This column’s record with Aim‑quoted smaller companies is patchy to say the least, with Strix and Franchise Brands notable successes, and Accrol, Hurricane Energy and Zytronic among a longer list of howlers (although we have not yet given up on the last-named stock).
A look at any firm quoted on London’s junior market must therefore come with a bit of a health warning, but Inspecs, a newcomer to Aim, does have an interesting look to it.
The company is a designer, manufacturer and distributor of eyewear frames. They are then sold by well-known chains, including opticians such as Vision Express and Specsavers, as well as retailers Next, Asos and Walmart.
The range covers optical, sunglasses and safety wear, and is sold either branded or on a private-label basis. Inspecs’ products are sold at more than 30,000 sites and the firm has four manufacturing facilities, in Britain, Italy, China and Vietnam.
The shares floated on Aim at 195p in February so investors have missed nothing so far, barring some price volatility. Although the company has hardly been helped by the pandemic, which forced most of its customers to close down and the company to focus on cash preservation so that it could come through the crisis and then emerge ready to benefit as stores reopened.
However, Covid-19 will not stop people needing to get their vision corrected, as Questor can attest after staring at a small laptop screen at home for the past four months.

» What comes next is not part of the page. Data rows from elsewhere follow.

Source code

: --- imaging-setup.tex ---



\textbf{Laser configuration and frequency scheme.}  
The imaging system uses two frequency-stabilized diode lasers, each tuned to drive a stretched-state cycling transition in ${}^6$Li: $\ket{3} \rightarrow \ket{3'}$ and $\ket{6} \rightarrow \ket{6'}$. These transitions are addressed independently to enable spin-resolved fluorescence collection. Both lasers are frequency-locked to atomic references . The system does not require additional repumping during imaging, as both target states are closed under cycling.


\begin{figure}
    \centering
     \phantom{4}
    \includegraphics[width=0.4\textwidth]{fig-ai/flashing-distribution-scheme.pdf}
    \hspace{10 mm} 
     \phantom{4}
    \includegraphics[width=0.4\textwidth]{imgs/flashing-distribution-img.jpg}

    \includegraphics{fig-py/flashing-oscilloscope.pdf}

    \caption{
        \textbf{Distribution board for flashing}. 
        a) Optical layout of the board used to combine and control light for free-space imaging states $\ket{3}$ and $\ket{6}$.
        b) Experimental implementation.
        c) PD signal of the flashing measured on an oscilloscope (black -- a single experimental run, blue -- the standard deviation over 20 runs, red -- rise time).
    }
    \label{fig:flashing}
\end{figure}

Even allowing for the bad news from Boots, which is closing 48 of its opticians, shops across the sector are now opening again and it seems reasonable to assume that business could slowly start to improve, unless the virus returns with a significant second wave.
Last year gave some indication of Inspecs’ potential. Sales rose by 7pc and underlying profits climbed nicely as volumes increased by 20pc, helped by an expansion of the factory in Vietnam. Percentage returns on capital employed stood in the mid-teens, while cash conversion and cash generation were both strong.

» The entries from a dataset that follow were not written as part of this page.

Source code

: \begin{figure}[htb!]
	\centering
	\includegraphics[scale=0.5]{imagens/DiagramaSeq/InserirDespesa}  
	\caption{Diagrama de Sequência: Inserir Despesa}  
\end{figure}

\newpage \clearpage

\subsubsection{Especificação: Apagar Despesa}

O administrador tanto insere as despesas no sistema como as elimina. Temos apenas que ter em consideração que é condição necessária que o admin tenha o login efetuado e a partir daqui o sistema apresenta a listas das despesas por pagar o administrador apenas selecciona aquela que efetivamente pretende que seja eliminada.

There are dangers, over and above the near-term uncertainty created by the pandemic. By their very nature, smaller companies can be riskier than larger ones because their revenues are less well diversified and they can be more reliant on key individuals.
Inspecs is a case in point. Nearly half of its sales last year came from just five customers and the company needs to keep wooing clients, either to win them or to maintain existing licensing relationships with brands such as Superdry and Hype. Robin Totterman, the founder and chief, is clearly still a key influence and he also owns more than a quarter of the shares, so liquidity in the stock could be limited.

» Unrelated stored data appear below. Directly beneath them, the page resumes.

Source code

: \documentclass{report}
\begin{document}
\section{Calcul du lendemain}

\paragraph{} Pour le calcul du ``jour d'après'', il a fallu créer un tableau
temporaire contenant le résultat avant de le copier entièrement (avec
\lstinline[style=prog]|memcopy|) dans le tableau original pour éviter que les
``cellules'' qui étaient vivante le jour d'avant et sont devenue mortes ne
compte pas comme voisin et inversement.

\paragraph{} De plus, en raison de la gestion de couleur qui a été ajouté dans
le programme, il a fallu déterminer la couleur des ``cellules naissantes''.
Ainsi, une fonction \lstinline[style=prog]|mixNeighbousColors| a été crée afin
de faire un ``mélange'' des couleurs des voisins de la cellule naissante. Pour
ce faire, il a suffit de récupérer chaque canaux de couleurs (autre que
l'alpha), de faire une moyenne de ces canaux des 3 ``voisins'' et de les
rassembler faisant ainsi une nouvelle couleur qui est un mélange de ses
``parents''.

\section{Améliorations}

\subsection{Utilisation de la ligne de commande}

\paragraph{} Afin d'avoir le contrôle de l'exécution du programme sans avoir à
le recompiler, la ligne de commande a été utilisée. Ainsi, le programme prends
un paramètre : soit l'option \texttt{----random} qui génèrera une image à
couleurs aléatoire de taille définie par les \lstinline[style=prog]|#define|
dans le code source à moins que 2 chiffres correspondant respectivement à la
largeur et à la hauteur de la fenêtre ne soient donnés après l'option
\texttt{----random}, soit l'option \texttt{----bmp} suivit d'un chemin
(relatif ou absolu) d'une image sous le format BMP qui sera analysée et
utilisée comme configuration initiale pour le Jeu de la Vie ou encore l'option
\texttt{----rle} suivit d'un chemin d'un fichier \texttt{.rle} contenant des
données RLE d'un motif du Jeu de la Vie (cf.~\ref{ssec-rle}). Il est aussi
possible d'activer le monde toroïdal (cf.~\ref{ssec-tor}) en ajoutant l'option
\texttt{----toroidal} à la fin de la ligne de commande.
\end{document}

Anyone prepared to back Inspecs needs to think about doing so patiently for the long term rather than as a quick punt, although there is a good geographic sales mix: Britain generated 25pc of group sales last year and overseas markets the rest.
The firm did not pay a dividend in 2019 and is unlikely to do so this year either, which could deter income seekers. However, analysts’ forecasts do hint at a maiden dividend in 2021.
A forecast price-to-earnings ratio of nearly 70 for 2020 tells of the damage done to sales and profits by the virus, especially in the first half. However, Inspecs’ vertically integrated model means that margins should recover quickly as and when volumes return.
If we assume that earnings return to something like their previous trajectory in 2021 and 2022, the shares should trade on a much more reasonable mid-teens multiple of estimated profits in two years’ time. Growth should come from organic expansion, but could be supplemented by select acquisitions.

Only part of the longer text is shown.